Getting back to casting… it suddenly occurred to me that this mix is softer enough to push into a Liquid Blu-Stuff mold without distorting the mold.
So long story short, I found a really simple easy way to duplicate components in putty. I suppose just using the Magic Sculp without the mixed in Green Stuff might work too, but overall I think mixing the two different putties results in a much more suitable material.
My first test piece uses the torso and arms from a Reaper Barbarian miniature that I bought ages ago and never got around to using. I wanted to try and use this torso on the plastic Bestigor models to try and give them a move muscular look. As you can see it’s a very nice chunky piece and I hope a nice fit for my Beasts.
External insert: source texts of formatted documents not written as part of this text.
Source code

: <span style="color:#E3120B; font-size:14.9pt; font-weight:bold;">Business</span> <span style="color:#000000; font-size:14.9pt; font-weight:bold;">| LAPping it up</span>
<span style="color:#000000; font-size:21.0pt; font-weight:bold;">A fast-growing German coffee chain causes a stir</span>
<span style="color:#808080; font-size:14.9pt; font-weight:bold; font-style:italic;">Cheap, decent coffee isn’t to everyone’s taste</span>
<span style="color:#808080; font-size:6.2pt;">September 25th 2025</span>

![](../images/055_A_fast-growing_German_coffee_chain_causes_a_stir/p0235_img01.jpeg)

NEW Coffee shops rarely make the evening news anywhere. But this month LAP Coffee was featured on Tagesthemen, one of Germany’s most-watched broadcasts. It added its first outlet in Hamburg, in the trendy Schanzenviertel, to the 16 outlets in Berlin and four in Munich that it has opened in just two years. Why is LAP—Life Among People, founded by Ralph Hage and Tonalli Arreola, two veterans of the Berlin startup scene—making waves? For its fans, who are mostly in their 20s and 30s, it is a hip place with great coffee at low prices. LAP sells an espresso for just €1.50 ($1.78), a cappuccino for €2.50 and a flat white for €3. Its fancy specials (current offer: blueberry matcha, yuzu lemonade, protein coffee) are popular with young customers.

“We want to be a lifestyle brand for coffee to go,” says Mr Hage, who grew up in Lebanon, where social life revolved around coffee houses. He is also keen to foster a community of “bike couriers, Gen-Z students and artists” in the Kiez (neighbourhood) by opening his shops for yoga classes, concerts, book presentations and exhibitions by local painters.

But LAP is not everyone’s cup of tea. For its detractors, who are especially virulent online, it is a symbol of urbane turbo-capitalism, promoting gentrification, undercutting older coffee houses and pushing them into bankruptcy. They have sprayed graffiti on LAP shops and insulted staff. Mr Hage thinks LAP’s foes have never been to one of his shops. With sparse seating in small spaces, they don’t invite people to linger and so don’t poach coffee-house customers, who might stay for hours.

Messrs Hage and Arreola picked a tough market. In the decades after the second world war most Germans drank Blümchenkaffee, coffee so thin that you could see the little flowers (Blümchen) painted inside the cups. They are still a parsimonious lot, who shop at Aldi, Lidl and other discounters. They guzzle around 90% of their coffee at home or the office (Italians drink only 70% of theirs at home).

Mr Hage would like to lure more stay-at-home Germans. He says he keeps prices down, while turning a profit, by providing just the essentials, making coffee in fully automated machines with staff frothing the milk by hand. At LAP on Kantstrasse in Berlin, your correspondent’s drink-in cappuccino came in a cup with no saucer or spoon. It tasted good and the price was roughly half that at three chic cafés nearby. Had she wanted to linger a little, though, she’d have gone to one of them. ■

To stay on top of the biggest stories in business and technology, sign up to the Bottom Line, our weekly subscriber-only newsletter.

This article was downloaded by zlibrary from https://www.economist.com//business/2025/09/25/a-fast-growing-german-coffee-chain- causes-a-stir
After selecting what I wanted to cast I took a small pot big enough to fit the piece with room for a reasonable thickness of silicone around the outside of the component. I used a small piece of poster tack to attach it to the bottom of the pot. Knowing the pot to be about a 30ml volume I then took a small measuring pot.
I added 15ml of the blue half of the Liquid Blu-Stuff to the measuring pot, followed by 15ml of the white half. I then mixed thoroughly with a wooden stick until it was a consistent light blue colour.
Next up I slowly poured the mix into the bottom of the pot. At no point do I pour directly onto the component, instead I let the pot fill up from the bottom until the component is fully covered.
After giving the Liquid Blu-Stuff 20 minutes to cure I removed it from the pot, and making my best guess used a sharp scalpel to cut open the mold, trying to slice the mold open down the center line of the component (where you’d expect the mold line). I had intended to cut it all the way through but I found I could remove the original component without completely separating the two halves.
Next up, I cut holes in the top and bottom of the mold, connected to the hands, bottom of the torso and neck of the miniature. I also cut corresponding hole into the bottom of the original pot just as I would if I were going to fill the mold with resin. The plastic pot and the fact the mold is still in one piece rather than two mean the mold will go back together accurately.
Moving on to the putty mix. I mixed equal amounts of Green Stuff and Magic Sculp, trying to estimate that I had a bit more than the actual volume of the original component. I have tried altering the ratio of these putties but I personally find a 1 to 1 ratio to give the best feel. I invite you to experiment if you wish to try this yourself.
After mixing I simply push the mix into the mold making sure all the negative areas are filled. I then forcefully pushed the two sides of the mold together. The putty is soft enough that with enough force the excess mix is forced out of the holes perviously cut into the mold.
The mold is then pushed back into the original pot to force the mold to hold its proper shape and put pressure on the soft putty inside.
I left this overnight. I’ve so far forgotten to time just how long this mix takes to cure. The Green Stuff is normally 3-4 hours whilst Magic Sculp is roughly 12 hours, so I’d estimate about 8 hours for this mix.
The next morning I removed the mold from the pot and very easily opened the mold and removed the cast.
As you can see the level of detail in the cast is very high and there are no air bubbles (I also did a cast in resin and did get air bubbles). The flash around the edge is about half a millimetre thick. This is dependent on just how much excess putty is used and how much pressure you can add when squeezing the two halves of the mold back together.
Another advantage to the Green Stuff & Magic Sculp mix is that it is a lot nicer to cut and carve than just pure Green Stuff. I can’t say for sure whether Magic Sculp is equivalent to Mulliput or not (it smells the same) but I assume it is.